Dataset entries
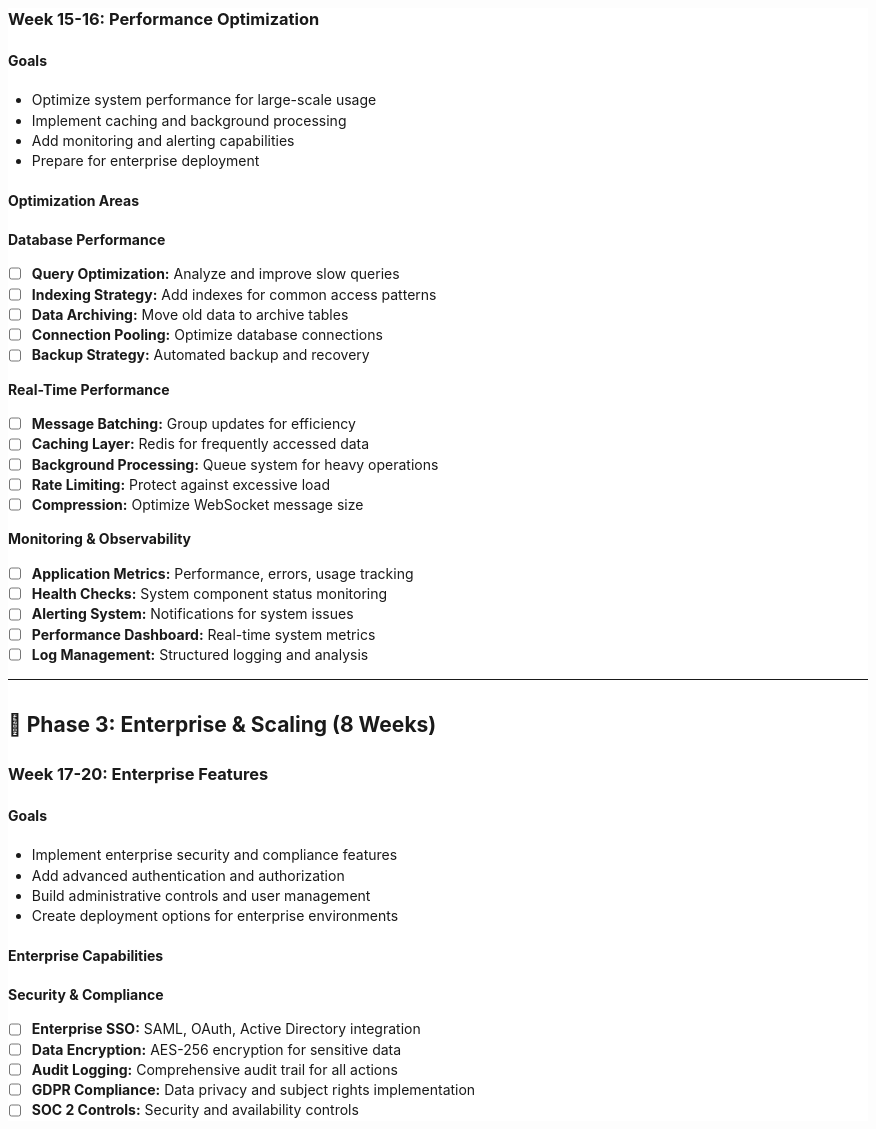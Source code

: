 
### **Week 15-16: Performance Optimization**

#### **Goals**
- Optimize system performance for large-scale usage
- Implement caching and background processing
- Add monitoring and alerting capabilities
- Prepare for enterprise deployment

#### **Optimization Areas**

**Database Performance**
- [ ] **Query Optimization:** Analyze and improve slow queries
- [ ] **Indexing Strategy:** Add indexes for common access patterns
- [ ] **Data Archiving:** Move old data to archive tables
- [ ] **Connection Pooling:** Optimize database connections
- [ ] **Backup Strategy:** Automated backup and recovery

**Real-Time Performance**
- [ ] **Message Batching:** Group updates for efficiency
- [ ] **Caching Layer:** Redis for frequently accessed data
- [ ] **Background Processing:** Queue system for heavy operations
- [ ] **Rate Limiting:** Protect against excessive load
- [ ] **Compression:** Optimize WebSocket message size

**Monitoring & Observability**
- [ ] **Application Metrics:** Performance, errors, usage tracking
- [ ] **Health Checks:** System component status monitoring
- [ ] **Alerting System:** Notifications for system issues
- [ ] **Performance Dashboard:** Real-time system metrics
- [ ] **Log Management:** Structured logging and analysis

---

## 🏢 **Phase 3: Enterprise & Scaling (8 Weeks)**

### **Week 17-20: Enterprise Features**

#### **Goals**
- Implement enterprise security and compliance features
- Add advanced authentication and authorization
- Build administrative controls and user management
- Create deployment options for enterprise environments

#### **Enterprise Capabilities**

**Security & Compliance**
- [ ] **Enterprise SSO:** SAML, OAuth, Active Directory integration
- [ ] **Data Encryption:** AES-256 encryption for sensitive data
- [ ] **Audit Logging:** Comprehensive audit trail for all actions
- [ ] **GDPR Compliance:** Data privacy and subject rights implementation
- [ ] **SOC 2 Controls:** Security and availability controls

- Assignment: In the records above, return precisely the line containing "- [ ] **Background" and each line that comes after it, up to the final one.

- Answer below:
- [ ] **Background Processing:** Queue system for heavy operations
- [ ] **Rate Limiting:** Protect against excessive load
- [ ] **Compression:** Optimize WebSocket message size

**Monitoring & Observability**
- [ ] **Application Metrics:** Performance, errors, usage tracking
- [ ] **Health Checks:** System component status monitoring
- [ ] **Alerting System:** Notifications for system issues
- [ ] **Performance Dashboard:** Real-time system metrics
- [ ] **Log Management:** Structured logging and analysis

---

## 🏢 **Phase 3: Enterprise & Scaling (8 Weeks)**

### **Week 17-20: Enterprise Features**

#### **Goals**
- Implement enterprise security and compliance features
- Add advanced authentication and authorization
- Build administrative controls and user management
- Create deployment options for enterprise environments

#### **Enterprise Capabilities**

**Security & Compliance**
- [ ] **Enterprise SSO:** SAML, OAuth, Active Directory integration
- [ ] **Data Encryption:** AES-256 encryption for sensitive data
- [ ] **Audit Logging:** Comprehensive audit trail for all actions
- [ ] **GDPR Compliance:** Data privacy and subject rights implementation
- [ ] **SOC 2 Controls:** Security and availability controls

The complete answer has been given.